The SCC’s recent decision in Heller v. Uber delves into a number of apparently disparate aspects of civil litigation, as we previously noted here and here.  The Court finds room to comment on (and seeks to evolve) principles of arbitration law, equitable doctrines of contract interpretation, and class actions in one case – which is as much heavy lifting as a “typical” constitutional challenge.  And, in Heller v. Uber, all that legal analysis (and the significant doctrinal disputes among the Justices themselves) plays out in a case that has not reached a merits determination – or even the putative class proceeding’s certification hearing.

One interesting, rather fundamental, aspect of the case is where it takes the doctrine of unconscionability.  Unconscionability is a legal doctrine (but, as noted in the case, it is also a form of ex post facto judicial moralism), borne of fairness and equity, that is a challenge to the so-called “freedom to contract.”  Unconscionability impacts whether a court decline to hold parties to their written bargain.

The problems for commercial litigators in conceptualizing and applying such a broad concept to a specific contract entered into by (at least) two specific parties is brought home in Heller v. Uber, in the forceful concurring reasons of Brown J. and dissenting reasons of Coté J.  They each criticise the decision and reasoning of the majority (reasons by Abella and Rowe JJ.) about unconscionability. Brown J. charges that the majority’s reasoning on unconscionabilty “drastically expands the scope of unconscionability, provides very little guidance for the doctrine’s application, and does all of this in the context of an appeal whose just disposition requires no such change.”  Coté J. fears that the majority’s expression of the law of unconscionability ”might be open to abuse by a party to a standard form contract who chooses to enjoy the benefits of the agreement as long as it suits them, but who then chooses to rely on [the majority’s] opaque standard when called upon to honour an obligation which is not in their interest.”  Those are cutting critiques, to be sure, but it will nevertheless be the majority’s reasoning and exposition of the law that will be relied on for years to come.

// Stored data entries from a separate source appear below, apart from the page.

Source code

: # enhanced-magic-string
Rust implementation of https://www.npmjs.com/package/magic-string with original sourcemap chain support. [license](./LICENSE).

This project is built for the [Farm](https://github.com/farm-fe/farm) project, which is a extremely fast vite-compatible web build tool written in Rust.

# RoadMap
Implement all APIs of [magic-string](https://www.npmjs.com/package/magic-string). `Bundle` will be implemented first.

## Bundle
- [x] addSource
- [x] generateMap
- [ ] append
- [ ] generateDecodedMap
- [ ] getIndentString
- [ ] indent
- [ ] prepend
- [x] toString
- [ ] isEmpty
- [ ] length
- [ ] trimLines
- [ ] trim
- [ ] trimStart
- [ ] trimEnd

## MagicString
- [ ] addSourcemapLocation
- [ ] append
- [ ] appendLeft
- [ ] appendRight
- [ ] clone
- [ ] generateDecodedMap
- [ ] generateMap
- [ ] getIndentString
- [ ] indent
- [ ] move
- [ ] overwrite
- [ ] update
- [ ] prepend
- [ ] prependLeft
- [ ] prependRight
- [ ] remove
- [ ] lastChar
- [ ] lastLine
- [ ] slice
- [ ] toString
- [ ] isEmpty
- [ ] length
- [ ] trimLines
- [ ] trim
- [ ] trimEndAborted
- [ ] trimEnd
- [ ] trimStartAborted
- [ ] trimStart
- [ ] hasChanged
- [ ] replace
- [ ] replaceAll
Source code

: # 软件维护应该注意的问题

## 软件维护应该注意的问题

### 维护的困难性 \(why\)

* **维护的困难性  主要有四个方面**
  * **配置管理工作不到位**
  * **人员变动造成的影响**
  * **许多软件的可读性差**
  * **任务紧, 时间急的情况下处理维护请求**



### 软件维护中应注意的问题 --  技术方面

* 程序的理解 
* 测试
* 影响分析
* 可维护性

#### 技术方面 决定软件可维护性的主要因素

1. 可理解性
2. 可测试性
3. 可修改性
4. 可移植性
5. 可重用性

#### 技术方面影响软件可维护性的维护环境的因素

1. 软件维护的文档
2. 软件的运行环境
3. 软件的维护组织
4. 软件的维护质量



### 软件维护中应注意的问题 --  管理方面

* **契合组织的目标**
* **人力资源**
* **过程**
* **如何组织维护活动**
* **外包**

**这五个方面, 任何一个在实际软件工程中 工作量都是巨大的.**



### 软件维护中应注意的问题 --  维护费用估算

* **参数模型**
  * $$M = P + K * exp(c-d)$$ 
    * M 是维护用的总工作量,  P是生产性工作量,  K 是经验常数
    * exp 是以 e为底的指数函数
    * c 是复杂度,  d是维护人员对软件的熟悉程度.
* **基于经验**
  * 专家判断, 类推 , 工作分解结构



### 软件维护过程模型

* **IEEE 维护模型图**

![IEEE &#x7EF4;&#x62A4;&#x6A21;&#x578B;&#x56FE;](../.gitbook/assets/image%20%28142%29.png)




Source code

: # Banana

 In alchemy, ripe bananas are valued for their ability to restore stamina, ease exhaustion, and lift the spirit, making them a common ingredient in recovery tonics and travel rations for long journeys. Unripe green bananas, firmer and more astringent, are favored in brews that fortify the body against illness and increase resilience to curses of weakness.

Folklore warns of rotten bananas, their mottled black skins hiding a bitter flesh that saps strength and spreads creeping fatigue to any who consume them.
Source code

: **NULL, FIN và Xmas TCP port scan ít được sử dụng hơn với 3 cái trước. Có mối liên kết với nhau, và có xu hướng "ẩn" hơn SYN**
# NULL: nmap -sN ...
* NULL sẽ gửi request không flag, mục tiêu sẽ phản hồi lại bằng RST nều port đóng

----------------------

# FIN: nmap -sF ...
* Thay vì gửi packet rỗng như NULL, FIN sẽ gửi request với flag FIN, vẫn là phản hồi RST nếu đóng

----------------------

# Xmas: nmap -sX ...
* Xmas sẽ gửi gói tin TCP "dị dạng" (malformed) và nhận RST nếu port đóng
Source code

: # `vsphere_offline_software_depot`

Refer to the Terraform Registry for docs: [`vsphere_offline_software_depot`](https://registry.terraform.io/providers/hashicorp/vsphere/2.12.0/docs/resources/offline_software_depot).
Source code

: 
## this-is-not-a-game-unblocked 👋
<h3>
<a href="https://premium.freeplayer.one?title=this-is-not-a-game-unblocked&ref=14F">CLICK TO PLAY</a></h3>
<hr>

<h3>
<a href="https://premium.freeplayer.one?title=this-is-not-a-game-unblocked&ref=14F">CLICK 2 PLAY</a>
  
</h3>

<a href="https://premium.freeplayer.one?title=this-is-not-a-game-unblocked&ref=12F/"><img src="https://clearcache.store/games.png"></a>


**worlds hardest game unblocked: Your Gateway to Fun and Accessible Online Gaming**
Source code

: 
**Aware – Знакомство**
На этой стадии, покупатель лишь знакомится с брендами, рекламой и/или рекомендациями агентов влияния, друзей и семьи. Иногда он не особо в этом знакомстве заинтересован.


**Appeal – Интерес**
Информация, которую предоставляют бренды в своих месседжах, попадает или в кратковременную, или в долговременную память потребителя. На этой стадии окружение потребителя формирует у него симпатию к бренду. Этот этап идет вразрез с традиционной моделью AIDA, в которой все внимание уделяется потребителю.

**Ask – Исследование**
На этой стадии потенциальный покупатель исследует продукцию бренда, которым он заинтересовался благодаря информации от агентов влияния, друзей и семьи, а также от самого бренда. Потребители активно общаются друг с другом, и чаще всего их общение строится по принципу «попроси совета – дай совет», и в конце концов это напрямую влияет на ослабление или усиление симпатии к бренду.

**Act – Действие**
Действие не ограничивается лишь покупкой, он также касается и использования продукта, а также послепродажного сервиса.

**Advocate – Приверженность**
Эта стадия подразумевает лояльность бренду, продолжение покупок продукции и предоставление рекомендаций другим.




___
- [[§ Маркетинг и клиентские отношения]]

Mr. Heller and his fellow class members were parties to a standard form Uber contract that required them to arbitrate their disputes in the Netherlands, and pay a US$14,500 administrative fee, up front, in the event of such a dispute.  Was that arbitration term unconscionable, such that a court should not enforce it?

The majority of the Court held that, to find a bargain unenforceable pursuant to the unconscionability doctrine, there must be (a) an inequality of bargaining position, and (b) an improvident bargain.  A bargain is improvident if it unduly advantages the stronger party or unduly disadvantages the more vulnerable.  Notably, the majority found that inequality of bargaining power was evident in the fact that the drivers had to sign a standard form contract which they could not negotiate – the classic “contract of adhesion.”  The majority also found that Uber did not have to knowingly take advantage of its superior bargaining power.  The majority was careful to note that it did not presume to state that all standard form contracts are inherently unequal, but Brown J. and Coté J. worry that that is a very real implication of the majority’s reasoning.

The majority found that the administrative fee and a trip to the Netherlands were obvious insurmountable barriers for Uber drivers to access dispute resolution, and improvident on their face.  However, the arbitration clause was just one of the “puts and takes” in the overall Uber bargain.  Rather than strike the whole contract as unconscionable, the majority found just the arbitration clause invalid.  The majority treated the arbitration provision as a “stand alone contract” within the contract.  Coté J. notes that there is some authority for treating an arbitration provision so distinctly, but it remains to be seen whether courts will rely on Uber v. Heller to attempt to “redline” other discrete terms from an agreement that would otherwise be enforced.